(Exercise) Which lines make up the answer? Those from the line with "the refinement process." through the end of the data; reproduce them exactly.
*** Listed entries ***
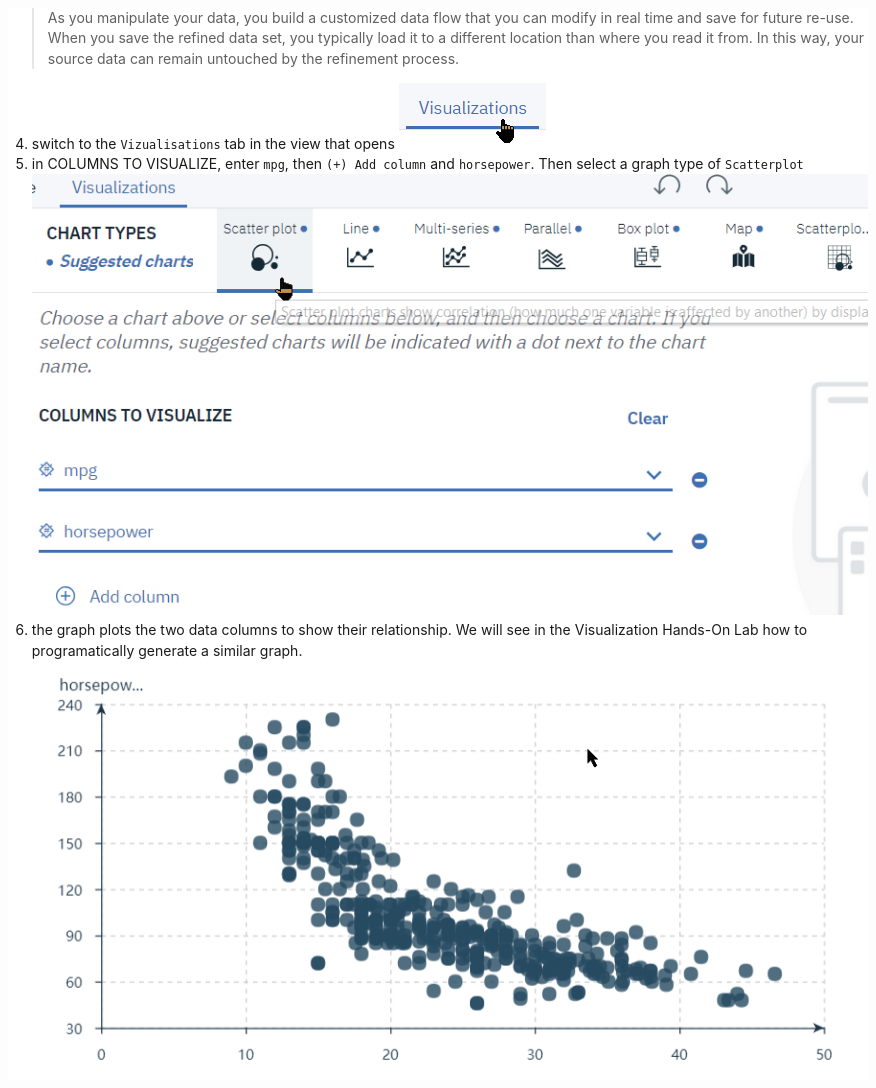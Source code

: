 > As you manipulate your data, you build a customized data flow that you can modify in real time and save for future re-use. When you save the refined data set, you typically load it to a different location than where you read it from. In this way, your source data can remain untouched by the refinement process.

4. switch to the `Vizualisations` tab in the view that opens ![](images_1/markdown-img-paste-20180313221704193.png)
5. in COLUMNS TO VISUALIZE, enter `mpg`, then `(+) Add column` and `horsepower`. Then select a graph type of `Scatterplot`
![](Lab1-GettingStarted/20180921_20ca2608.png) 
6. the graph plots the two data columns to show their relationship. We will see in the Visualization Hands-On Lab how to programatically generate a similar graph.
![](Lab1-GettingStarted/20180921_21f29469.png)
*** End of Listed entries ***
(Answer below)
: > As you manipulate your data, you build a customized data flow that you can modify in real time and save for future re-use. When you save the refined data set, you typically load it to a different location than where you read it from. In this way, your source data can remain untouched by the refinement process.

4. switch to the `Vizualisations` tab in the view that opens ![](images_1/markdown-img-paste-20180313221704193.png)
5. in COLUMNS TO VISUALIZE, enter `mpg`, then `(+) Add column` and `horsepower`. Then select a graph type of `Scatterplot`
![](Lab1-GettingStarted/20180921_20ca2608.png) 
6. the graph plots the two data columns to show their relationship. We will see in the Visualization Hands-On Lab how to programatically generate a similar graph.
![](Lab1-GettingStarted/20180921_21f29469.png)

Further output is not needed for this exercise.